Um „Fischer“ gab es lange Verwirrung, denn es gab mehrere Fischers, die im ausgehenden 17. und in der ersten Hälfte des 18. Jh. als Musiker und Omponisten tätig waren. Da man die Daten alle in einen Topf warf, kamen abenteuerliche Biografien zustande.
Erst in den 70er Jahren des letzten Jh. setzte sich die Wissenschaft etwas ernsthafter mit „Fischer“ auseinander, und es erschien eine Reihe von Aufsätzen zu Fischer in den einschlägigen Zeitschriften. Rudolf Walters Bio/Monographie von 1990 referiert den Stand der Dinge, noch neuere Erkentnisse gibt es von ihm in der MGG-Neuauflage zu lesen. Seither sind die Verhältnisse zwar klar, es werden aber immer noch viele der alten Irrtümer weiter verbreitet. Erst einmal kurz derjenige, der am häufigsten mit JCFF verwechselt wurde und wird:
Johann Fischer
1646 in Augsburg geboren, Schüler von Capricornus und etwa zwischen 1665 und 1670 in Paris als Notenschreiber Lullys tätig. Später in Stuttgart, Augsburg, Ansbach, dann Kopenhagen, Schwerin als Kapellmeister des Herzogs von Mecklenburg, Stralsund, Stettin, Stockholm und Schwedt als markgräflicher Kapellmeister, wo er um 1716 starb.

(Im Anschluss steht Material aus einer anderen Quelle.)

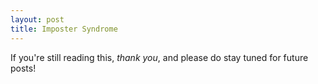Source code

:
 ```yaml
---
layout: post
title: Imposter Syndrome
---
```




If you're still reading this, _thank you_, and please do stay tuned for future posts!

Abgedrehter Violinist französischer Observanz mit abenteuerlichen Skordatur-Vorschriften.
Werke: Tafelmusik (Blockfl., Bratsche & B. c.), Sonaten für 2 Violinen & B. c., „Feld- und Heldenmusik auf die Schlacht von Höchstadt“, „Himmlische Seelenlust“ (Arien und Madrigale) etc. pp.
Der richtige Fischer
Johann Caspar Ferdinand Fischer wurde am 6. 9. 1656 im böhmischen Schönfeld geboren. Er absolviert das Piaristen-Gymnasium in Schlackenwerth. Danach macht er offensichtlich Karriere und unterhält Kontakte nach Dresden – Zelenka war auch Böhme – und Prag.

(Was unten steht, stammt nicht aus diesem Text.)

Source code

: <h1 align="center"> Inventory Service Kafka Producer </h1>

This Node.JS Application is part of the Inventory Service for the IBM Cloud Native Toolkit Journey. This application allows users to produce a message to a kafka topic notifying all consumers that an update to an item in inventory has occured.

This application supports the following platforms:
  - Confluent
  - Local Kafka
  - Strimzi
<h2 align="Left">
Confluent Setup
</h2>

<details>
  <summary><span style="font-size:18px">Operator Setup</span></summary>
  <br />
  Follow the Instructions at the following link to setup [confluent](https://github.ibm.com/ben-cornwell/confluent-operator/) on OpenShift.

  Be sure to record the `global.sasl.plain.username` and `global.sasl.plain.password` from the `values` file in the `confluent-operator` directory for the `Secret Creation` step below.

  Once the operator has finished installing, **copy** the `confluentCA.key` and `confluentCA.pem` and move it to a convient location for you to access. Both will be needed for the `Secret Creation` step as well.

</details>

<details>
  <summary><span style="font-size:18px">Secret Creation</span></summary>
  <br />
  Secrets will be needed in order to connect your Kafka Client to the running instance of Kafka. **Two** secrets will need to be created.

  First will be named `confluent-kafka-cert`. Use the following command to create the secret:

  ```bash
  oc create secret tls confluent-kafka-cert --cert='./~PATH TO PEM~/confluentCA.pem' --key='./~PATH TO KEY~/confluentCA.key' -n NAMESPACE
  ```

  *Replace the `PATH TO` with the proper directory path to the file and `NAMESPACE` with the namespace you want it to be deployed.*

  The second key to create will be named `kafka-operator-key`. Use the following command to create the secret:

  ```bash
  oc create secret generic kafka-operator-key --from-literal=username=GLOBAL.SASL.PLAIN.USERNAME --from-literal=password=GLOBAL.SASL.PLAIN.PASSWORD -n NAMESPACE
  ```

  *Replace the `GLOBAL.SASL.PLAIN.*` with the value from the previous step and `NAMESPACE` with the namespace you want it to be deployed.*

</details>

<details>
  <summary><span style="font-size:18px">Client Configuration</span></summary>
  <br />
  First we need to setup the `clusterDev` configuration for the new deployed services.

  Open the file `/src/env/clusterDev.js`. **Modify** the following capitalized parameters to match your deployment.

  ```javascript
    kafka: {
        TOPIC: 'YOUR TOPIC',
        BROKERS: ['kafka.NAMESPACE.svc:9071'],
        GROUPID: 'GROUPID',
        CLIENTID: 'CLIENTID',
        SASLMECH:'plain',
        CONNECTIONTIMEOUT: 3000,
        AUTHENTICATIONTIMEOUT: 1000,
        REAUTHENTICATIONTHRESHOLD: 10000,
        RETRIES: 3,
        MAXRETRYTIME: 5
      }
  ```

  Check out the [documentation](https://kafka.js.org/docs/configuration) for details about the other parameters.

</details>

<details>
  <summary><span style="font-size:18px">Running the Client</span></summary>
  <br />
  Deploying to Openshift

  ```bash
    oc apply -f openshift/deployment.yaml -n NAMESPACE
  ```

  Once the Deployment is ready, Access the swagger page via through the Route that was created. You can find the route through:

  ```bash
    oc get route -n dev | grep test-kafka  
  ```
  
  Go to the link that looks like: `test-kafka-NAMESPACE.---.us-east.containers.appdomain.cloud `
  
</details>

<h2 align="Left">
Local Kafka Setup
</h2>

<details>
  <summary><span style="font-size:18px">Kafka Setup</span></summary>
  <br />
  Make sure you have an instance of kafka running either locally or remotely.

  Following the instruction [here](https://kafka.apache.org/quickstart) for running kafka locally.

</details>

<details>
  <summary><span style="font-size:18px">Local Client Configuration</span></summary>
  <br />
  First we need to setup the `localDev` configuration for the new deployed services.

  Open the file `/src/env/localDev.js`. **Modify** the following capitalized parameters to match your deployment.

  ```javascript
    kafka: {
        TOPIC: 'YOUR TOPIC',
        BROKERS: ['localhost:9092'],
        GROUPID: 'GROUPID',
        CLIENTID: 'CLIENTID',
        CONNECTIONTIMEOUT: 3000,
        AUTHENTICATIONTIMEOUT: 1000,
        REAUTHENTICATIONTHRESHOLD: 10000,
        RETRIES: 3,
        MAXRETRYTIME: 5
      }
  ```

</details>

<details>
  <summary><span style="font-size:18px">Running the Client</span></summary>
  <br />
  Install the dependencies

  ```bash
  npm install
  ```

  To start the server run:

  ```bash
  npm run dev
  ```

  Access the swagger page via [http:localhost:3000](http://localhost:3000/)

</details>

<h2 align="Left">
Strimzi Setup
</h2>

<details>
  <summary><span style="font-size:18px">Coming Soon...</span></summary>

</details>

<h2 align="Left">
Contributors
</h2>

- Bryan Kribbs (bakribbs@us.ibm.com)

Wahrscheinlich 1686 wird er Hofkapellmeister des Herzogs von Sachsen-Lauenburg. Kurz darauf ist er bereits hochfürstlicher markgräflicher badischer Kapellmeister, bleibt aber zunächst in Böhmen, weil die Verhältnisse im Badischen infolge des Pfälzischen Erbfolgekrieges nicht so sind, wie sie sein sollten. Erst 1715 folgt er seinem Dienstherren in die neu erbaute Residenz nach Rastatt. Er behält sein Amt bis zu seinem Tod 1746, also bis in sein 90. Lebensjahr.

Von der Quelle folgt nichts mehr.